§ Problem statement
Can you pull out each line of the data below that includes the word "unui"?

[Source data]

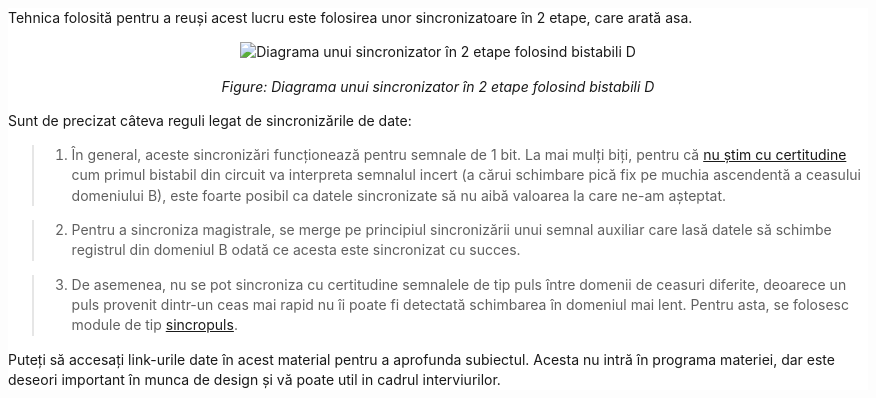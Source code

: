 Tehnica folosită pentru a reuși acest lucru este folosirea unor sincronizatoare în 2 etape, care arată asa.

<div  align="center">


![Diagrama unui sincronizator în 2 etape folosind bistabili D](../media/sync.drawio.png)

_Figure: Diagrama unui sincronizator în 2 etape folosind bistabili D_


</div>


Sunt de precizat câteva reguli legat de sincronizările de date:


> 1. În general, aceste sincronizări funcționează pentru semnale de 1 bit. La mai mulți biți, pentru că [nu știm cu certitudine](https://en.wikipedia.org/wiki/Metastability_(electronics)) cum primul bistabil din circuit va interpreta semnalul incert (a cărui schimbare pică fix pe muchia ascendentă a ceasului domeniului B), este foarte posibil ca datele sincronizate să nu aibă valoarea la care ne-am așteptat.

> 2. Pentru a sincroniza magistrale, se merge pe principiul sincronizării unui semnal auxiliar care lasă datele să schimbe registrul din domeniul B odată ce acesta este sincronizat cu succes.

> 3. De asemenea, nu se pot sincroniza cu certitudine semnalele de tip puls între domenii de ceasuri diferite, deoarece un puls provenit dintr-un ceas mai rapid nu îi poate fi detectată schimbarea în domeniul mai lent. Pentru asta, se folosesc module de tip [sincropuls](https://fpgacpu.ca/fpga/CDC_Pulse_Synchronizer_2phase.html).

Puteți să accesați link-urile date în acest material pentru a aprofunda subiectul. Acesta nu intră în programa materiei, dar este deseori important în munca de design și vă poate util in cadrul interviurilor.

...

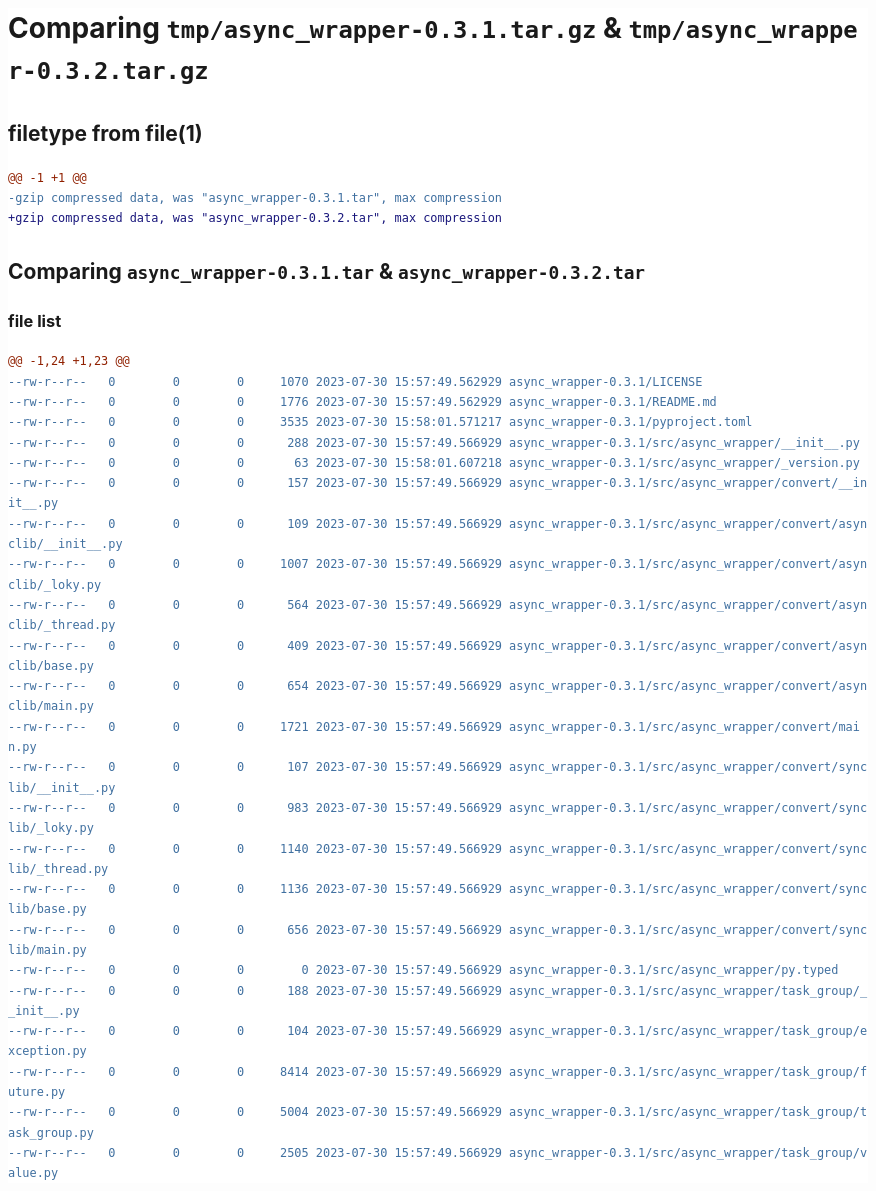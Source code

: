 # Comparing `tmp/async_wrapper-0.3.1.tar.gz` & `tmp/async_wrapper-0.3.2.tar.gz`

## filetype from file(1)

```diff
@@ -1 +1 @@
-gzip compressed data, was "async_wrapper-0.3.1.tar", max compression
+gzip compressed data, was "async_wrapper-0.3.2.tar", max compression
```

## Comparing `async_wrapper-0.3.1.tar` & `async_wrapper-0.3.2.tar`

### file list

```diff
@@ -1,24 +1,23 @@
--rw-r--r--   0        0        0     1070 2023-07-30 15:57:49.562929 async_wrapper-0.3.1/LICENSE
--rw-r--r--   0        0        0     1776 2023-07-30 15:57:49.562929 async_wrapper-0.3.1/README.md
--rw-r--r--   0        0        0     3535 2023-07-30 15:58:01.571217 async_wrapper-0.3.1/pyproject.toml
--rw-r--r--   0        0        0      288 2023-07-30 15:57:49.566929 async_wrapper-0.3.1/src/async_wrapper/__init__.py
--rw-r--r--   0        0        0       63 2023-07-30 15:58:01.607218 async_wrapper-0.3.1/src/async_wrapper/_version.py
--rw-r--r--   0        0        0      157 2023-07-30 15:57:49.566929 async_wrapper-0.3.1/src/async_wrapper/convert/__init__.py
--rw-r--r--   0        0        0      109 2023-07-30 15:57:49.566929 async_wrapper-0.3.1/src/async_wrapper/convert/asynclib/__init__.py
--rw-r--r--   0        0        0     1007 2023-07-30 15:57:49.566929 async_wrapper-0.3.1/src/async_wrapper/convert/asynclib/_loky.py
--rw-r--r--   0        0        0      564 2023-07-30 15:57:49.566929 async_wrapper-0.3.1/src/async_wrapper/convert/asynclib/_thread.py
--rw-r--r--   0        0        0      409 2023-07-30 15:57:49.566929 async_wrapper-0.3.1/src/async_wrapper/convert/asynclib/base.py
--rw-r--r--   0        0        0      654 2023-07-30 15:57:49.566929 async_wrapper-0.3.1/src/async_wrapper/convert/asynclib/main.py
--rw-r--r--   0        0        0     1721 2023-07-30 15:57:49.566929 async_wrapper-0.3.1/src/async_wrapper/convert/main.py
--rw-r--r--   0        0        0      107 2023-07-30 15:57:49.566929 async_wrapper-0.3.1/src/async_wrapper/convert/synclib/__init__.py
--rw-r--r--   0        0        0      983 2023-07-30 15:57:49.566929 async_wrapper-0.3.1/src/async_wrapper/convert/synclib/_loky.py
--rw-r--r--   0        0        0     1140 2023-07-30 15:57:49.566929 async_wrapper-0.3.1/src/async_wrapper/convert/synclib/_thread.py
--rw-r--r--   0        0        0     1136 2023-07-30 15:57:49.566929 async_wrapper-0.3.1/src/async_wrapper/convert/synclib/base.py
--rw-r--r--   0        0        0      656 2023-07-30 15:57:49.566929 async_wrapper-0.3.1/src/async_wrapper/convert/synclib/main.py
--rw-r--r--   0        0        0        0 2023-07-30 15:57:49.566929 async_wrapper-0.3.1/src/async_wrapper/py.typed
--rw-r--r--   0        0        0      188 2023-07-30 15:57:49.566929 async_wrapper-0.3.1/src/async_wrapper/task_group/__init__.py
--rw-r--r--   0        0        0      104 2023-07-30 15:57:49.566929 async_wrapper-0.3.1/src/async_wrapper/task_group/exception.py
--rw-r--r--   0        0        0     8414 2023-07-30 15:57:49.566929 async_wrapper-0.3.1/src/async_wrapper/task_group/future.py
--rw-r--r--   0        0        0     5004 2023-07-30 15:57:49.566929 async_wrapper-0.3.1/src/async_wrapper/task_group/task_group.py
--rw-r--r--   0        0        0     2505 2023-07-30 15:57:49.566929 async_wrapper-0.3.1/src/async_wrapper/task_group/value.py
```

§ Answer section
![Diagrama unui sincronizator în 2 etape folosind bistabili D](../media/sync.drawio.png)
_Figure: Diagrama unui sincronizator în 2 etape folosind bistabili D_
> 2. Pentru a sincroniza magistrale, se merge pe principiul sincronizării unui semnal auxiliar care lasă datele să schimbe registrul din domeniul B odată ce acesta este sincronizat cu succes.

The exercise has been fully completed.